Linewidth from zero crossings of Re(S11).

Re(S11) crosses zero at the two half-power frequencies of the resonance. Uses linear interpolation between samples for accuracy.

Parameters:

ntwk (rf.Network)

Returns:

Linewidth (distance between the two zero crossings) in Hz.

Return type:

float

Raises:

ValueError – If fewer than two zero crossings are found.

simpleLOMs.analysis.fwhm_from_trace_db(ntwk: Network, m: int = 0, n: int = 0, kind: str = 'dip', smooth: int = None) float[source]

Full-Width at Half Maximum (FWHM) from S-parameter magnitude in dB.

Uses crossing-interpolation to find the two frequencies where the magnitude crosses the half-depth level, giving a more accurate result than a pure index-based approach.

Parameters:
  • ntwk (rf.Network)

  • m (int) – S-parameter indices (0-based).

  • n (int) – S-parameter indices (0-based).

  • kind ({"dip", "peak"}) – “dip” — resonance appears as a downward dip (typical for S11/S22). “peak” — resonance appears as an upward peak (typical for S12/S21).

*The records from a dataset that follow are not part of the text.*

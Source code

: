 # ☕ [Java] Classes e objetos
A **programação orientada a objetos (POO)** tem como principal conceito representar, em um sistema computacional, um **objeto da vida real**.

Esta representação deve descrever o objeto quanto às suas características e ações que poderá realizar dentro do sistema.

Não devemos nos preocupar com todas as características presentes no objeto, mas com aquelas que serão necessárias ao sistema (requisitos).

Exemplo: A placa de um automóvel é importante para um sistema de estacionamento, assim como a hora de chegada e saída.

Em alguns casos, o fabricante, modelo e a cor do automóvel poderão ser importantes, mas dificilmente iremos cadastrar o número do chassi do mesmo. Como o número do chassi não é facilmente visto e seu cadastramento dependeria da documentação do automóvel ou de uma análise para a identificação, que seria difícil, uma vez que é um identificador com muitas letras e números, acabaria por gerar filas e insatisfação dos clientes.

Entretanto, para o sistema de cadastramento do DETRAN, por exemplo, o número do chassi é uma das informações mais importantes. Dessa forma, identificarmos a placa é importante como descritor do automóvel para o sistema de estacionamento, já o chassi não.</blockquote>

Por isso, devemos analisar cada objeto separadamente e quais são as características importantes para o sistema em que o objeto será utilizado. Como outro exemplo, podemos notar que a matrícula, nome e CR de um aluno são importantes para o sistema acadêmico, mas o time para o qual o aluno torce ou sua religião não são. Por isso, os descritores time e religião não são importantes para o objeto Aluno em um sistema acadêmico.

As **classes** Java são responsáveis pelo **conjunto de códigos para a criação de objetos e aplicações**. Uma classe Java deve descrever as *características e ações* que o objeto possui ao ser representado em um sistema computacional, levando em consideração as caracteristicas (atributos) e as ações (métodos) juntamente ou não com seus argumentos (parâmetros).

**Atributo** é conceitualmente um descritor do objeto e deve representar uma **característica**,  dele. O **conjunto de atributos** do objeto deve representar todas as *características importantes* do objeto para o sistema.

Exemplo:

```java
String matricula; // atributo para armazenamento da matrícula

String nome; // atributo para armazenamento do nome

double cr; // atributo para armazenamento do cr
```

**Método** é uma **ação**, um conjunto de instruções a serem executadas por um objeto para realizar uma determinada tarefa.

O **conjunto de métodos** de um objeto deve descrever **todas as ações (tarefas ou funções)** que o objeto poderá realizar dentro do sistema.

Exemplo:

  • smooth (int or None) – Optional moving-average window length for noisy traces. Use an odd integer; None disables smoothing.

Returns:

FWHM linewidth in Hz.

Return type:

float

Raises:

ValueError – If two crossings at the half-depth level cannot be found.

simpleLOMs.analysis.resonance(ntwk: Network, m: int = 0, n: int = 0, use_max: bool = False, method: str = 'min_re') float[source]

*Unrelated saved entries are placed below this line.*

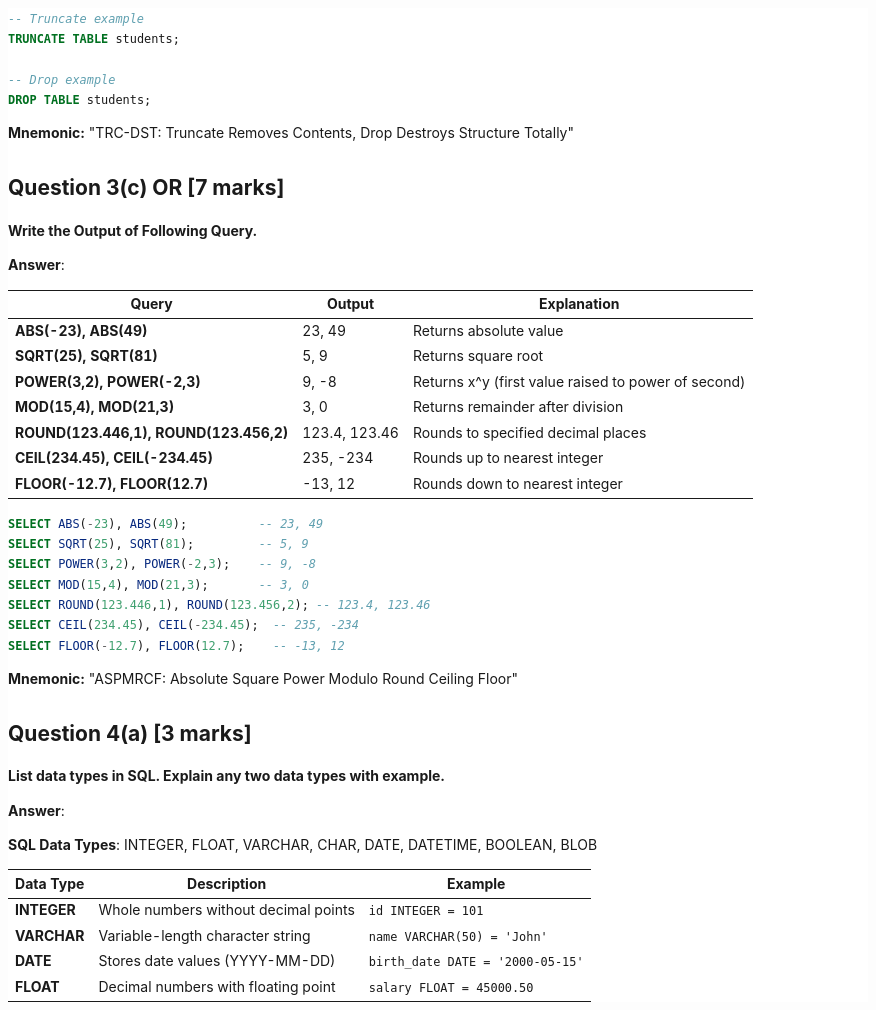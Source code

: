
 ```sql
-- Truncate example
TRUNCATE TABLE students;

-- Drop example
DROP TABLE students;
```

**Mnemonic:** "TRC-DST: Truncate Removes Contents, Drop Destroys Structure Totally"

## Question 3(c) OR [7 marks]

**Write the Output of Following Query.**

**Answer**:

| Query | Output | Explanation |
|-------|--------|-------------|
| **ABS(-23), ABS(49)** | 23, 49 | Returns absolute value |
| **SQRT(25), SQRT(81)** | 5, 9 | Returns square root |
| **POWER(3,2), POWER(-2,3)** | 9, -8 | Returns x^y (first value raised to power of second) |
| **MOD(15,4), MOD(21,3)** | 3, 0 | Returns remainder after division |
| **ROUND(123.446,1), ROUND(123.456,2)** | 123.4, 123.46 | Rounds to specified decimal places |
| **CEIL(234.45), CEIL(-234.45)** | 235, -234 | Rounds up to nearest integer |
| **FLOOR(-12.7), FLOOR(12.7)** | -13, 12 | Rounds down to nearest integer |

```sql
SELECT ABS(-23), ABS(49);          -- 23, 49
SELECT SQRT(25), SQRT(81);         -- 5, 9
SELECT POWER(3,2), POWER(-2,3);    -- 9, -8
SELECT MOD(15,4), MOD(21,3);       -- 3, 0
SELECT ROUND(123.446,1), ROUND(123.456,2); -- 123.4, 123.46
SELECT CEIL(234.45), CEIL(-234.45);  -- 235, -234
SELECT FLOOR(-12.7), FLOOR(12.7);    -- -13, 12
```

**Mnemonic:** "ASPMRCF: Absolute Square Power Modulo Round Ceiling Floor"

## Question 4(a) [3 marks]

**List data types in SQL. Explain any two data types with example.**

**Answer**:

**SQL Data Types**: INTEGER, FLOAT, VARCHAR, CHAR, DATE, DATETIME, BOOLEAN, BLOB

| Data Type | Description | Example |
|-----------|-------------|---------|
| **INTEGER** | Whole numbers without decimal points | `id INTEGER = 101` |
| **VARCHAR** | Variable-length character string | `name VARCHAR(50) = 'John'` |
| **DATE** | Stores date values (YYYY-MM-DD) | `birth_date DATE = '2000-05-15'` |
| **FLOAT** | Decimal numbers with floating point | `salary FLOAT = 45000.50` |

Estimate resonance frequency from S[m,n].

Parameters:
  • ntwk (rf.Network)

  • m (int) – S-parameter indices (0-based).

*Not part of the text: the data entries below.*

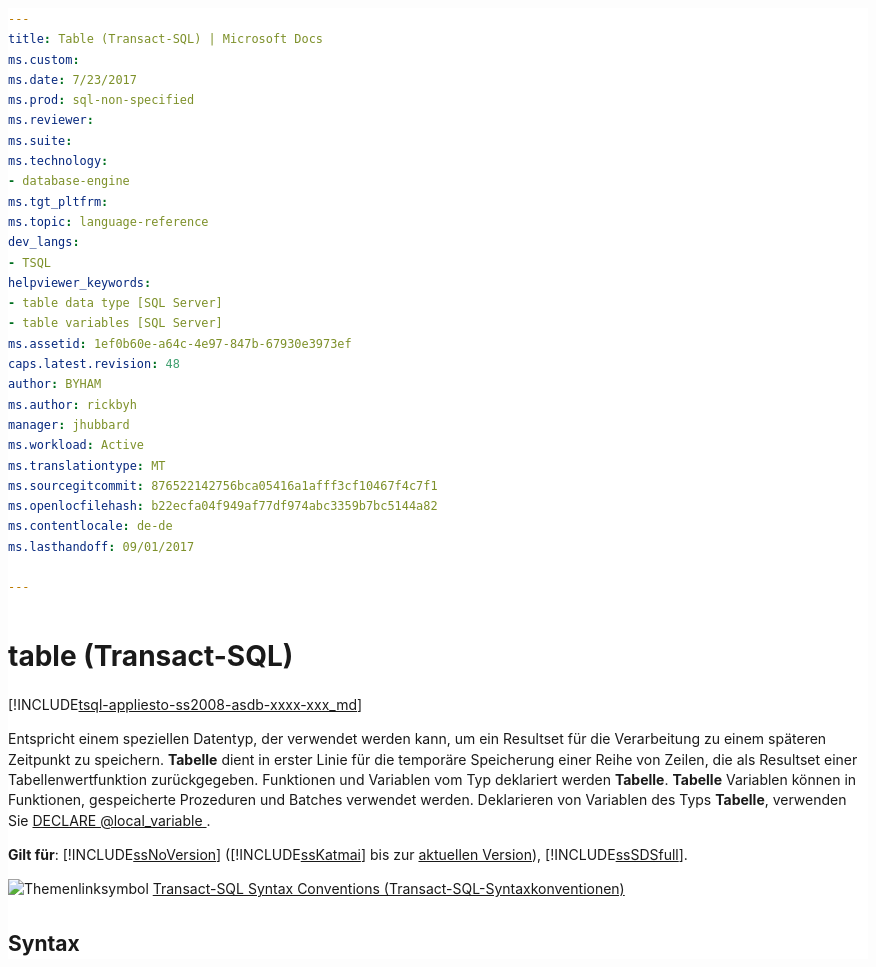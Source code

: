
 ```yaml
---
title: Table (Transact-SQL) | Microsoft Docs
ms.custom: 
ms.date: 7/23/2017
ms.prod: sql-non-specified
ms.reviewer: 
ms.suite: 
ms.technology:
- database-engine
ms.tgt_pltfrm: 
ms.topic: language-reference
dev_langs:
- TSQL
helpviewer_keywords:
- table data type [SQL Server]
- table variables [SQL Server]
ms.assetid: 1ef0b60e-a64c-4e97-847b-67930e3973ef
caps.latest.revision: 48
author: BYHAM
ms.author: rickbyh
manager: jhubbard
ms.workload: Active
ms.translationtype: MT
ms.sourcegitcommit: 876522142756bca05416a1afff3cf10467f4c7f1
ms.openlocfilehash: b22ecfa04f949af77df974abc3359b7bc5144a82
ms.contentlocale: de-de
ms.lasthandoff: 09/01/2017

---
```

# <a name="table-transact-sql"></a>table (Transact-SQL)
[!INCLUDE[tsql-appliesto-ss2008-asdb-xxxx-xxx_md](../../includes/tsql-appliesto-ss2008-asdb-xxxx-xxx-md.md)]

Entspricht einem speziellen Datentyp, der verwendet werden kann, um ein Resultset für die Verarbeitung zu einem späteren Zeitpunkt zu speichern. **Tabelle** dient in erster Linie für die temporäre Speicherung einer Reihe von Zeilen, die als Resultset einer Tabellenwertfunktion zurückgegeben. Funktionen und Variablen vom Typ deklariert werden **Tabelle**. **Tabelle** Variablen können in Funktionen, gespeicherte Prozeduren und Batches verwendet werden. Deklarieren von Variablen des Typs **Tabelle**, verwenden Sie [DECLARE @local_variable ](../../t-sql/language-elements/declare-local-variable-transact-sql.md).
  

**Gilt für**: [!INCLUDE[ssNoVersion](../../includes/ssnoversion-md.md)] ([!INCLUDE[ssKatmai](../../includes/sskatmai-md.md)] bis zur [aktuellen Version](http://go.microsoft.com/fwlink/p/?LinkId=299658)), [!INCLUDE[ssSDSfull](../../includes/sssdsfull-md.md)].
  
![Themenlinksymbol](../../database-engine/configure-windows/media/topic-link.gif "Topic link icon") [Transact-SQL Syntax Conventions (Transact-SQL-Syntaxkonventionen)](../../t-sql/language-elements/transact-sql-syntax-conventions-transact-sql.md)
  
## <a name="syntax"></a>Syntax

  • n (int) – S-parameter indices (0-based).

  • use_max (bool) – Only used for method=’min_re’. If True, find frequency of maximum Re(S) instead of minimum.

  • method (str) –

    Resonance estimator. Supported:
    • ’min_re’ : min/max of Re(S)

    • ’circle_fit’ : circle fit in complex plane

Returns:

Resonance frequency in Hz.

Return type:

float

simpleLOMs.analysis.resonance_circle_fit(ntwk: Network, m: int = 0, n: int = 0, smooth_window: int | None = 51, smooth_polyorder: int = 3) float[source]

Estimate resonance frequency from a circle fit to S[m,n] in the complex plane.

Strategy

  1. Fit a circle to the complex trace S[m,n](f).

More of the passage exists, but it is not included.